The answer must be a single number: the count of lines in these records that hold "subsection".

::: DATA EXTRACT :::

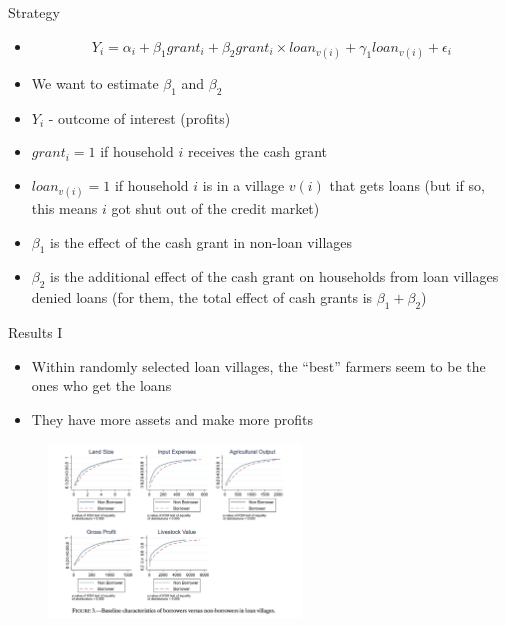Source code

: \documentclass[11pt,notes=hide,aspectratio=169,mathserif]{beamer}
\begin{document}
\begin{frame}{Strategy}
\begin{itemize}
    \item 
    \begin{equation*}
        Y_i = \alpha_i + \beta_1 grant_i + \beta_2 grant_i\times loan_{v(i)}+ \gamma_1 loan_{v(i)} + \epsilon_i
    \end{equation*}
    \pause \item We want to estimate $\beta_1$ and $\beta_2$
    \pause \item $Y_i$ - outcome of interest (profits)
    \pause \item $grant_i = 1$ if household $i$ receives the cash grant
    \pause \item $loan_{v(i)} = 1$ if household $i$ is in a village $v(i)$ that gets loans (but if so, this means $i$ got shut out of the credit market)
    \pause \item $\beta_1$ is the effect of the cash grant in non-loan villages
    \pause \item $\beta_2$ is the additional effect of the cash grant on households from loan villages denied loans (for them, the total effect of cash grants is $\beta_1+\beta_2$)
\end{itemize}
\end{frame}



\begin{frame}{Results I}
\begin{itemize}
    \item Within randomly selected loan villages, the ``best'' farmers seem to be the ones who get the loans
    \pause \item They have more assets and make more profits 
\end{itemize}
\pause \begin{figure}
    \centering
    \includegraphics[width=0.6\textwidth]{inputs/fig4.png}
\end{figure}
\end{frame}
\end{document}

:::
::: DATA EXTRACT :::

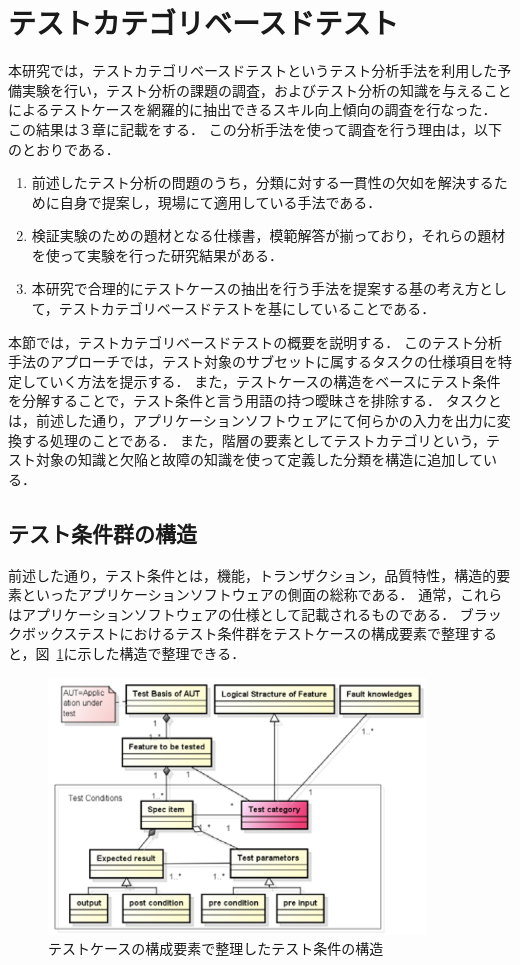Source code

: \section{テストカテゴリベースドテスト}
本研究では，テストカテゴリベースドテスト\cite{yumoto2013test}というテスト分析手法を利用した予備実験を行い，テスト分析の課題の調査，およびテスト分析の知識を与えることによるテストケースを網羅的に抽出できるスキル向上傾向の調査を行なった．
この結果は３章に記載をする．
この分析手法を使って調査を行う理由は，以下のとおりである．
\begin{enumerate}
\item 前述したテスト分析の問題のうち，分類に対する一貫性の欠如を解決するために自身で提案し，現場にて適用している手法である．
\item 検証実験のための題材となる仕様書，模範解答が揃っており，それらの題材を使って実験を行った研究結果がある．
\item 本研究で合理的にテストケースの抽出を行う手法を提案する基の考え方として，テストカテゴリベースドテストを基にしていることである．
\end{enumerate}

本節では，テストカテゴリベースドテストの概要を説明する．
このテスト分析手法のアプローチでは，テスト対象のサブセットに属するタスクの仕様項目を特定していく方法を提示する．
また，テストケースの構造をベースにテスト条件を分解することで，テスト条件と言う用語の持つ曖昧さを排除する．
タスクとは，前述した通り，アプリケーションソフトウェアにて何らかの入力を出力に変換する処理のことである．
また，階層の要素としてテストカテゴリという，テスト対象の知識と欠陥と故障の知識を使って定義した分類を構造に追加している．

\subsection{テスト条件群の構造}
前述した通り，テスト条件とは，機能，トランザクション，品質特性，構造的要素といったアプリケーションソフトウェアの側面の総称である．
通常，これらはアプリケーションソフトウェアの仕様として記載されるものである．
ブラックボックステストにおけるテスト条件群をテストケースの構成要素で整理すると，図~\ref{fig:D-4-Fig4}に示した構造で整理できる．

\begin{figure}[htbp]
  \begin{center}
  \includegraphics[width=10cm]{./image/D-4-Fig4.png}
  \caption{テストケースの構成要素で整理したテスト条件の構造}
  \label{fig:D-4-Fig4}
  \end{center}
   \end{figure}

:::
::: DATA EXTRACT :::

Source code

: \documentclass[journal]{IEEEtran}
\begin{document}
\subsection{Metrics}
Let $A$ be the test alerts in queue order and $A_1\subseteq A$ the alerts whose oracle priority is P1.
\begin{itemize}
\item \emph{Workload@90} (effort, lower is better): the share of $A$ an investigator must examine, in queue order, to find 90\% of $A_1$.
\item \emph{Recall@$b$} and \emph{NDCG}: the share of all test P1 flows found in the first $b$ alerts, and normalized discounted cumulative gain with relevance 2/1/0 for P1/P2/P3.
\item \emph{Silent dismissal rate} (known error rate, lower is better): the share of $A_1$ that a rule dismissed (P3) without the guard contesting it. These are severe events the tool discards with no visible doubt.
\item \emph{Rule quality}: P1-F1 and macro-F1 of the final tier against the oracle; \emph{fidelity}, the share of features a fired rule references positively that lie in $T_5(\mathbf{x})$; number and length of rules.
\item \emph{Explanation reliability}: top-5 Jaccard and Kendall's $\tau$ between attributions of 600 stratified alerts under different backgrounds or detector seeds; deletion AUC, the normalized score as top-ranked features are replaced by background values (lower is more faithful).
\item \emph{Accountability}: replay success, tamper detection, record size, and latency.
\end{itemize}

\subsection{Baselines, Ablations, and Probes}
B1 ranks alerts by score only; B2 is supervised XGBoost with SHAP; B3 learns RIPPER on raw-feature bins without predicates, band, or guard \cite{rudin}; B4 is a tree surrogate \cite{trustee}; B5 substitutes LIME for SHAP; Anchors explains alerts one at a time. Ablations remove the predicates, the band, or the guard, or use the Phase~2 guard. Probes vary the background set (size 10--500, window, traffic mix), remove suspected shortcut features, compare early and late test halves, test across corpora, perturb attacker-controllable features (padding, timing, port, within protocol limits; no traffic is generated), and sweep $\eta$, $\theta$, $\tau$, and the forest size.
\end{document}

:::

:: WRITTEN RESPONSE ::
3